[[ Supplied records open ]]

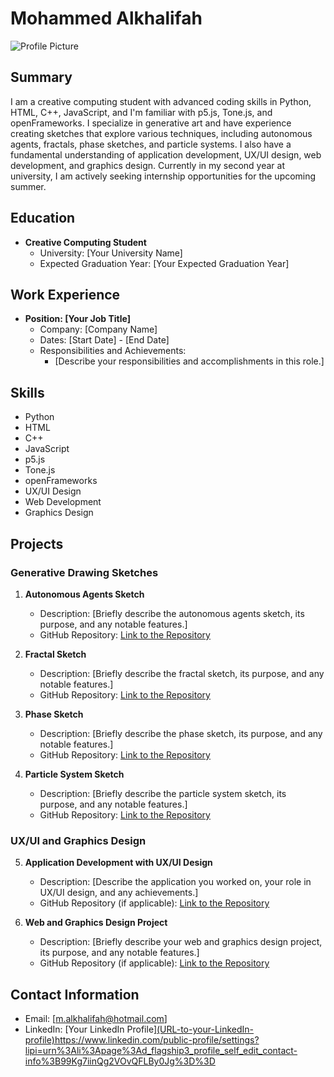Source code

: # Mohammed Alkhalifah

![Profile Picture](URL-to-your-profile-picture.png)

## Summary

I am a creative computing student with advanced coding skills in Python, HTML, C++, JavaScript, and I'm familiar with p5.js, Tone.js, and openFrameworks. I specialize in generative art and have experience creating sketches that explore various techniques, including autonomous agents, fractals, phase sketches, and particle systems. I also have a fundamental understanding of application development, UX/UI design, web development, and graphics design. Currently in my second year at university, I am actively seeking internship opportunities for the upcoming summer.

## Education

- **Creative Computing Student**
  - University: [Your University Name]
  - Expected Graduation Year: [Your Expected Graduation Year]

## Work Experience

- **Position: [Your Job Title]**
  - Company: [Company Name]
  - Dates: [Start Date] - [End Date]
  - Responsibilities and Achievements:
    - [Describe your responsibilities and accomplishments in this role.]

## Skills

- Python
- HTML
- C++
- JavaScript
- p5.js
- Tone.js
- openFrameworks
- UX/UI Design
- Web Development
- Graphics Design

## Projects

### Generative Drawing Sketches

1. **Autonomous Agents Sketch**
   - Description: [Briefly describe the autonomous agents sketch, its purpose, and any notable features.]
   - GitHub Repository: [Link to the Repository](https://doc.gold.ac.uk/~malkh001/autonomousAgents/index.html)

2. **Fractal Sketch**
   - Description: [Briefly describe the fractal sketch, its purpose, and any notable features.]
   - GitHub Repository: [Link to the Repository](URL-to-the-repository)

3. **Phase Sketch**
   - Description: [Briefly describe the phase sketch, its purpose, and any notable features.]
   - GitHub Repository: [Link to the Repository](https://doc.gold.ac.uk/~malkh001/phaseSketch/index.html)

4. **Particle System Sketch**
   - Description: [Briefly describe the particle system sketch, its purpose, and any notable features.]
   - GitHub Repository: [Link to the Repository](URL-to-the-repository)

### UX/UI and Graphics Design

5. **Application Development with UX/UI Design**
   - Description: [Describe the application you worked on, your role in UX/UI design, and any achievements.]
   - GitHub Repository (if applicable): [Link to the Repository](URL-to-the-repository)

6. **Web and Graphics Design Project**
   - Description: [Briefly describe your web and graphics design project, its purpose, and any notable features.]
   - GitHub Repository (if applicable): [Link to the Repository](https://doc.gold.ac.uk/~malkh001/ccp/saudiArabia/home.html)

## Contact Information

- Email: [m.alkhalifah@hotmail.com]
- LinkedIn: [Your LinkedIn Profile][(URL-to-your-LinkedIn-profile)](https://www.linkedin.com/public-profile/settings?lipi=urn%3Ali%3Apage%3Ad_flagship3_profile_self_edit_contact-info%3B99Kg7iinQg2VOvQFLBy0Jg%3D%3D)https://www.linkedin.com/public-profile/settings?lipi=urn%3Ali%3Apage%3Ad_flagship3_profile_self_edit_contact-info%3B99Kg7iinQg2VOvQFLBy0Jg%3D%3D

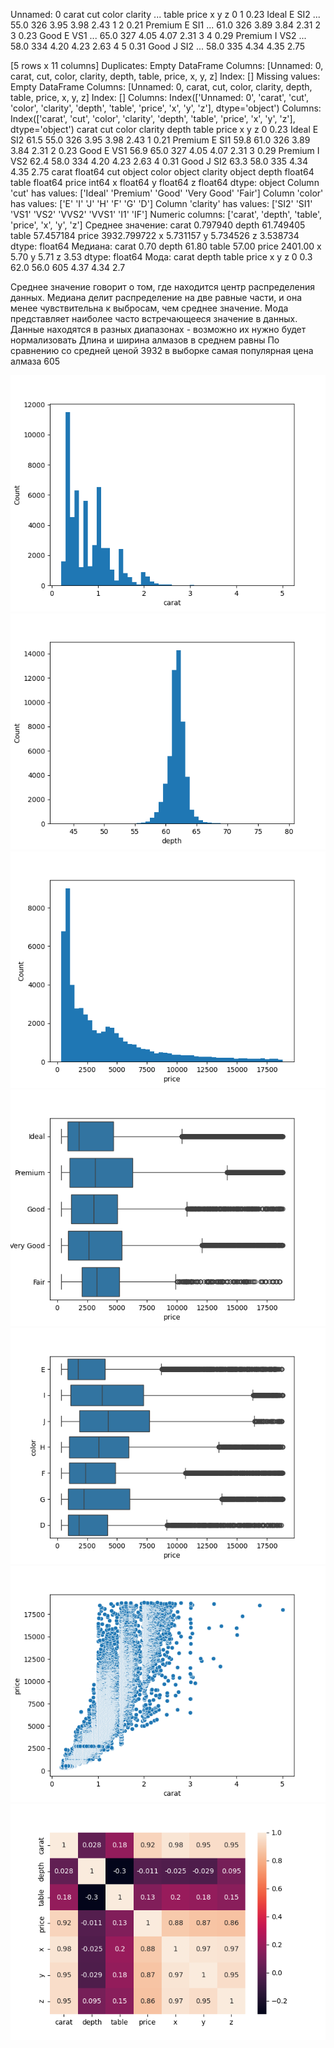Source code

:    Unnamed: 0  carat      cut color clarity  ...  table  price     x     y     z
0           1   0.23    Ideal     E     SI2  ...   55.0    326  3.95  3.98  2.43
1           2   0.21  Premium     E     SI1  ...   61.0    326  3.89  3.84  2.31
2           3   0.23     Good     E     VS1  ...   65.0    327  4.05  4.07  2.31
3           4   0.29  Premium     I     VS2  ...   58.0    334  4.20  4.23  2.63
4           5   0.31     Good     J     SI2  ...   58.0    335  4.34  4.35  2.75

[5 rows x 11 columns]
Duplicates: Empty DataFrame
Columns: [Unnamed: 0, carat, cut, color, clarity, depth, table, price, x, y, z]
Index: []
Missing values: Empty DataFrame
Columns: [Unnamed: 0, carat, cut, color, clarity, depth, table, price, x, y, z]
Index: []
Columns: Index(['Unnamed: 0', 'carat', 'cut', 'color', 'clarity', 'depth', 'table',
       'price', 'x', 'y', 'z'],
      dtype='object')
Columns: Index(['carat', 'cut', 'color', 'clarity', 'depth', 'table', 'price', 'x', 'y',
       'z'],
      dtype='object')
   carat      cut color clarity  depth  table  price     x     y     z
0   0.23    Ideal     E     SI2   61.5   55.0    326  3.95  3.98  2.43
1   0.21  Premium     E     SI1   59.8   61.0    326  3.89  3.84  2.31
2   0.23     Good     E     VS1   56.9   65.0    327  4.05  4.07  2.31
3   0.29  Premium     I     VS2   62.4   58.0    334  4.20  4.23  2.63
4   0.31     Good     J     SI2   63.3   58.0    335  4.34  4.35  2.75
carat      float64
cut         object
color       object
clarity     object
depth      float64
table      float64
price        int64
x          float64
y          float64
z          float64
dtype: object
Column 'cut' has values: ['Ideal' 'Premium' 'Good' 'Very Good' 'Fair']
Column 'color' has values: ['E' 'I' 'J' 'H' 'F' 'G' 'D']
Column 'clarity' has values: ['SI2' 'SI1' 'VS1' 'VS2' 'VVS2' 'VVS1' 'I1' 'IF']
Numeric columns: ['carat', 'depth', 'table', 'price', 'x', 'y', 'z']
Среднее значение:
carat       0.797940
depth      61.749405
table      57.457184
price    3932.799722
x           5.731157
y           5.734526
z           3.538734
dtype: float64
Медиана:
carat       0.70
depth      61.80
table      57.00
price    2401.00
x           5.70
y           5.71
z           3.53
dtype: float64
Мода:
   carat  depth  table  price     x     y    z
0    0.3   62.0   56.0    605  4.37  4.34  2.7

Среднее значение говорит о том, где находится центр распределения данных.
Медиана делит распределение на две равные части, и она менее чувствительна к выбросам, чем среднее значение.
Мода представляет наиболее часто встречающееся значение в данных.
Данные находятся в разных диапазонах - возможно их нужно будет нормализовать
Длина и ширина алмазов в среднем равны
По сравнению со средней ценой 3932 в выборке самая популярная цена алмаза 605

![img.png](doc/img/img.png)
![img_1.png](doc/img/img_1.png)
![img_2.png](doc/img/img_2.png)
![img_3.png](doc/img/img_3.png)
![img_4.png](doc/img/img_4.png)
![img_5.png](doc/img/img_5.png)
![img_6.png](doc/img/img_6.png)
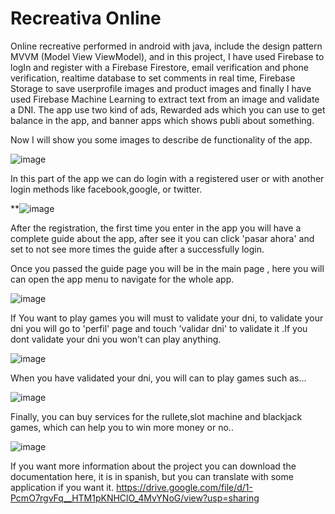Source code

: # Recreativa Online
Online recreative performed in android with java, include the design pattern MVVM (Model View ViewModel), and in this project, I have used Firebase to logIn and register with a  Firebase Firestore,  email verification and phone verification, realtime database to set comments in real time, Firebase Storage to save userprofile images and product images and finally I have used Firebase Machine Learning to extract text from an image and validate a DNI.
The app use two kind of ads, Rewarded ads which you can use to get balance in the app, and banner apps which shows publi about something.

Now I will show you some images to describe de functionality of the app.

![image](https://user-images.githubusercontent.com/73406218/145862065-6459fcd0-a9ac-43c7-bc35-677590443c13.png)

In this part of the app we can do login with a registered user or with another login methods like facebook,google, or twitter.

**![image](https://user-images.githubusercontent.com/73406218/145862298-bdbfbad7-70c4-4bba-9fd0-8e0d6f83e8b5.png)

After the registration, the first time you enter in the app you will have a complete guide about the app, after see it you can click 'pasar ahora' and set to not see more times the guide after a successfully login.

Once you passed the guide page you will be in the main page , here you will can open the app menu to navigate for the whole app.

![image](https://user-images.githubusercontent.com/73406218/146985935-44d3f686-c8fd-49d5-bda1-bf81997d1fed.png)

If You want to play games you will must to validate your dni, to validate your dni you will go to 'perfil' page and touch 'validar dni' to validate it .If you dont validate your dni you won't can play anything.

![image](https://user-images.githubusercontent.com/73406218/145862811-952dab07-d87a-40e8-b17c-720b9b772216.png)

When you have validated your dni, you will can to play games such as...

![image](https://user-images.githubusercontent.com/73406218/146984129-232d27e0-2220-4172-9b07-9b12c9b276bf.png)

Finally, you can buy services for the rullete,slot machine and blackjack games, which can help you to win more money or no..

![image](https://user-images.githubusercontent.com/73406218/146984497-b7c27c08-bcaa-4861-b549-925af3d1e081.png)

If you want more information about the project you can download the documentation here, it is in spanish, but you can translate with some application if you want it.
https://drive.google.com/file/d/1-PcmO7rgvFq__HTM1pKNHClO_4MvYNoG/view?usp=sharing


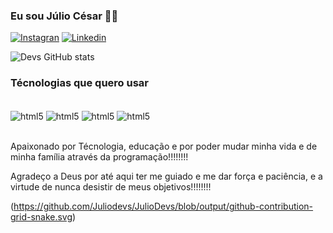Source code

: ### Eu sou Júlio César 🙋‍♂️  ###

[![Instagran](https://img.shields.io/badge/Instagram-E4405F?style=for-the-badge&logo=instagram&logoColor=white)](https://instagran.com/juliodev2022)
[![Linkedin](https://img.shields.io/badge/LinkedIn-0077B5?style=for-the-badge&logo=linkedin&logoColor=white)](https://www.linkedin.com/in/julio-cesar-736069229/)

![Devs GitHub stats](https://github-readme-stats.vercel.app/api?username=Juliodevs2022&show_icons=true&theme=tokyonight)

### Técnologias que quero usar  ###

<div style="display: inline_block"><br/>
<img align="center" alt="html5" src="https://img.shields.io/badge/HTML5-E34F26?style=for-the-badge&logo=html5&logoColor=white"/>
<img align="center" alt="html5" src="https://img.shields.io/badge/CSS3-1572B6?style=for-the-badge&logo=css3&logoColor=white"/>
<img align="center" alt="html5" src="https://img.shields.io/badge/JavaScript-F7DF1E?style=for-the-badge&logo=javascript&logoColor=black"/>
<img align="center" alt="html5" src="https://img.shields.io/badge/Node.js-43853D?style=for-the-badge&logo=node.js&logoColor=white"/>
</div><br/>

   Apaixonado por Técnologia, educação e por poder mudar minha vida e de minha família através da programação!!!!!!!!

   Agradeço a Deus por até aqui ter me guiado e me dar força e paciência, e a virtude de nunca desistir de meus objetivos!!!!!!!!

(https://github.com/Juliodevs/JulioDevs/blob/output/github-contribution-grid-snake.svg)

[[ Supplied records closed ]]

**Exercise prompt**
Please show each line in the records above that contains "price".

**Expected output**
:    Unnamed: 0  carat      cut color clarity  ...  table  price     x     y     z
Columns: [Unnamed: 0, carat, cut, color, clarity, depth, table, price, x, y, z]
Columns: [Unnamed: 0, carat, cut, color, clarity, depth, table, price, x, y, z]
       'price', 'x', 'y', 'z'],
Columns: Index(['carat', 'cut', 'color', 'clarity', 'depth', 'table', 'price', 'x', 'y',
   carat      cut color clarity  depth  table  price     x     y     z
price        int64
Numeric columns: ['carat', 'depth', 'table', 'price', 'x', 'y', 'z']
price    3932.799722
price    2401.00
   carat  depth  table  price     x     y    z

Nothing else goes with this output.